**Your goal:** Repeat the records in full, exactly.

**Source material:**
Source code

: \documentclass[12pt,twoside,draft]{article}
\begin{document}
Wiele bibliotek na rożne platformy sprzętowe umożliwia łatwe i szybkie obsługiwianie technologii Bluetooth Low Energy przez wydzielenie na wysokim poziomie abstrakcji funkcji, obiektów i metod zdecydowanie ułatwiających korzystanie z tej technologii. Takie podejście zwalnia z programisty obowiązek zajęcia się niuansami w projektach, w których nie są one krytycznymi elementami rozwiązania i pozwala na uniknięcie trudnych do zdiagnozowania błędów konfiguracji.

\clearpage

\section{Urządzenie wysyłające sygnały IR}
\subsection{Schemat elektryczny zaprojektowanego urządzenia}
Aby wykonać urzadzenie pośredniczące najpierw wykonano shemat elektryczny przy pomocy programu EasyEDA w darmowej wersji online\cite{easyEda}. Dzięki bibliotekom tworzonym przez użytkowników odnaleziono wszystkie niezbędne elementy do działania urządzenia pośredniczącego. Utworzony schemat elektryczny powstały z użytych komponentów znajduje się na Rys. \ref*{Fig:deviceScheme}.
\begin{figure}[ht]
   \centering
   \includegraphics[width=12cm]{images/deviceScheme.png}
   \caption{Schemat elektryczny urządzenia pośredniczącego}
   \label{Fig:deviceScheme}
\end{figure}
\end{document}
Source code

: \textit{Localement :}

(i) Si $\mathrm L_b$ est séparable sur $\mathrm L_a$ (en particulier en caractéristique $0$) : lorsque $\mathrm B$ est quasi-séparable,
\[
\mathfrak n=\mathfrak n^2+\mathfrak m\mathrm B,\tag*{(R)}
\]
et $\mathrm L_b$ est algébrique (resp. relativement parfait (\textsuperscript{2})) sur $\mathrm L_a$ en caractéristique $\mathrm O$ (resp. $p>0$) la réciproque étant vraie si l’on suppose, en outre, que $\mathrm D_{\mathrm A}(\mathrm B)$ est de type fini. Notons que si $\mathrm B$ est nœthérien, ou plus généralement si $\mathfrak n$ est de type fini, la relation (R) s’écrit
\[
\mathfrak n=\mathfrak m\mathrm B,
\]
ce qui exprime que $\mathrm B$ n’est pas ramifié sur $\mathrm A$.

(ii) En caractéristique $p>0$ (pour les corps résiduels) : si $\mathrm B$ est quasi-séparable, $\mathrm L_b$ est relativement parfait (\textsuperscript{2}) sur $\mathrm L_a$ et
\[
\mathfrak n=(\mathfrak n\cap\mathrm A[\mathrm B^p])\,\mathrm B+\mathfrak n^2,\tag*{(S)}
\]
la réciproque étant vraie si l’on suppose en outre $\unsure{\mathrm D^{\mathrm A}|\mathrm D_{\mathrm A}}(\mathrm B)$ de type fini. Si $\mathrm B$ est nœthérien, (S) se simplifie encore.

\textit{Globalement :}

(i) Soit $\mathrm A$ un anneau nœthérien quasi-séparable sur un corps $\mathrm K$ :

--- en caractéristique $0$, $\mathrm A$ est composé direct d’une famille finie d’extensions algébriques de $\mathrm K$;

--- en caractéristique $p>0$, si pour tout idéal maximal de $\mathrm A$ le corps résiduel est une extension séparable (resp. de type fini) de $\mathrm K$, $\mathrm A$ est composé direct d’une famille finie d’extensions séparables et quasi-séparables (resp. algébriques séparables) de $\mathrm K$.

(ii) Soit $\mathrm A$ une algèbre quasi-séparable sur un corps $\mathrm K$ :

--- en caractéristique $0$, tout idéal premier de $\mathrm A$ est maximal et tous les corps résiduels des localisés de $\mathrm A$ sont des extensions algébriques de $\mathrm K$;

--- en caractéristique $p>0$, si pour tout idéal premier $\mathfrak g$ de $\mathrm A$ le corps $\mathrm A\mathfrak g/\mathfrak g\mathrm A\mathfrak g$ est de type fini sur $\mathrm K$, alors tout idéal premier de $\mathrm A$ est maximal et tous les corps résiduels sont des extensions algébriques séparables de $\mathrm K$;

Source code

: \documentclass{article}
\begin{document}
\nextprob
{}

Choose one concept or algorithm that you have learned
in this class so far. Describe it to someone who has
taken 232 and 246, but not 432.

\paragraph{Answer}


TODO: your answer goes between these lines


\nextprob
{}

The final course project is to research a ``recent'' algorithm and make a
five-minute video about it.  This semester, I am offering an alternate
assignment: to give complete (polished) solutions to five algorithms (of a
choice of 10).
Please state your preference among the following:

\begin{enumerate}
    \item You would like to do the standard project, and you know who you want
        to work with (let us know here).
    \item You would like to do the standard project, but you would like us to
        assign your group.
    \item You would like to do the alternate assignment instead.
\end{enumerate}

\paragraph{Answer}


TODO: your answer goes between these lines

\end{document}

**Your solution:**
Source code

: \documentclass[12pt,twoside,draft]{article}
\begin{document}
Wiele bibliotek na rożne platformy sprzętowe umożliwia łatwe i szybkie obsługiwianie technologii Bluetooth Low Energy przez wydzielenie na wysokim poziomie abstrakcji funkcji, obiektów i metod zdecydowanie ułatwiających korzystanie z tej technologii. Takie podejście zwalnia z programisty obowiązek zajęcia się niuansami w projektach, w których nie są one krytycznymi elementami rozwiązania i pozwala na uniknięcie trudnych do zdiagnozowania błędów konfiguracji.

\clearpage

\section{Urządzenie wysyłające sygnały IR}
\subsection{Schemat elektryczny zaprojektowanego urządzenia}
Aby wykonać urzadzenie pośredniczące najpierw wykonano shemat elektryczny przy pomocy programu EasyEDA w darmowej wersji online\cite{easyEda}. Dzięki bibliotekom tworzonym przez użytkowników odnaleziono wszystkie niezbędne elementy do działania urządzenia pośredniczącego. Utworzony schemat elektryczny powstały z użytych komponentów znajduje się na Rys. \ref*{Fig:deviceScheme}.
\begin{figure}[ht]
   \centering
   \includegraphics[width=12cm]{images/deviceScheme.png}
   \caption{Schemat elektryczny urządzenia pośredniczącego}
   \label{Fig:deviceScheme}
\end{figure}
\end{document}
Source code

: \textit{Localement :}

(i) Si $\mathrm L_b$ est séparable sur $\mathrm L_a$ (en particulier en caractéristique $0$) : lorsque $\mathrm B$ est quasi-séparable,
\[
\mathfrak n=\mathfrak n^2+\mathfrak m\mathrm B,\tag*{(R)}
\]
et $\mathrm L_b$ est algébrique (resp. relativement parfait (\textsuperscript{2})) sur $\mathrm L_a$ en caractéristique $\mathrm O$ (resp. $p>0$) la réciproque étant vraie si l’on suppose, en outre, que $\mathrm D_{\mathrm A}(\mathrm B)$ est de type fini. Notons que si $\mathrm B$ est nœthérien, ou plus généralement si $\mathfrak n$ est de type fini, la relation (R) s’écrit
\[
\mathfrak n=\mathfrak m\mathrm B,
\]
ce qui exprime que $\mathrm B$ n’est pas ramifié sur $\mathrm A$.

(ii) En caractéristique $p>0$ (pour les corps résiduels) : si $\mathrm B$ est quasi-séparable, $\mathrm L_b$ est relativement parfait (\textsuperscript{2}) sur $\mathrm L_a$ et
\[
\mathfrak n=(\mathfrak n\cap\mathrm A[\mathrm B^p])\,\mathrm B+\mathfrak n^2,\tag*{(S)}
\]
la réciproque étant vraie si l’on suppose en outre $\unsure{\mathrm D^{\mathrm A}|\mathrm D_{\mathrm A}}(\mathrm B)$ de type fini. Si $\mathrm B$ est nœthérien, (S) se simplifie encore.

\textit{Globalement :}

(i) Soit $\mathrm A$ un anneau nœthérien quasi-séparable sur un corps $\mathrm K$ :

--- en caractéristique $0$, $\mathrm A$ est composé direct d’une famille finie d’extensions algébriques de $\mathrm K$;

--- en caractéristique $p>0$, si pour tout idéal maximal de $\mathrm A$ le corps résiduel est une extension séparable (resp. de type fini) de $\mathrm K$, $\mathrm A$ est composé direct d’une famille finie d’extensions séparables et quasi-séparables (resp. algébriques séparables) de $\mathrm K$.

(ii) Soit $\mathrm A$ une algèbre quasi-séparable sur un corps $\mathrm K$ :

--- en caractéristique $0$, tout idéal premier de $\mathrm A$ est maximal et tous les corps résiduels des localisés de $\mathrm A$ sont des extensions algébriques de $\mathrm K$;

--- en caractéristique $p>0$, si pour tout idéal premier $\mathfrak g$ de $\mathrm A$ le corps $\mathrm A\mathfrak g/\mathfrak g\mathrm A\mathfrak g$ est de type fini sur $\mathrm K$, alors tout idéal premier de $\mathrm A$ est maximal et tous les corps résiduels sont des extensions algébriques séparables de $\mathrm K$;

Source code

: \documentclass{article}
\begin{document}
\nextprob
{}

Choose one concept or algorithm that you have learned
in this class so far. Describe it to someone who has
taken 232 and 246, but not 432.

\paragraph{Answer}


TODO: your answer goes between these lines


\nextprob
{}

The final course project is to research a ``recent'' algorithm and make a
five-minute video about it.  This semester, I am offering an alternate
assignment: to give complete (polished) solutions to five algorithms (of a
choice of 10).
Please state your preference among the following:

\begin{enumerate}
    \item You would like to do the standard project, and you know who you want
        to work with (let us know here).
    \item You would like to do the standard project, but you would like us to
        assign your group.
    \item You would like to do the alternate assignment instead.
\end{enumerate}

\paragraph{Answer}


TODO: your answer goes between these lines

\end{document}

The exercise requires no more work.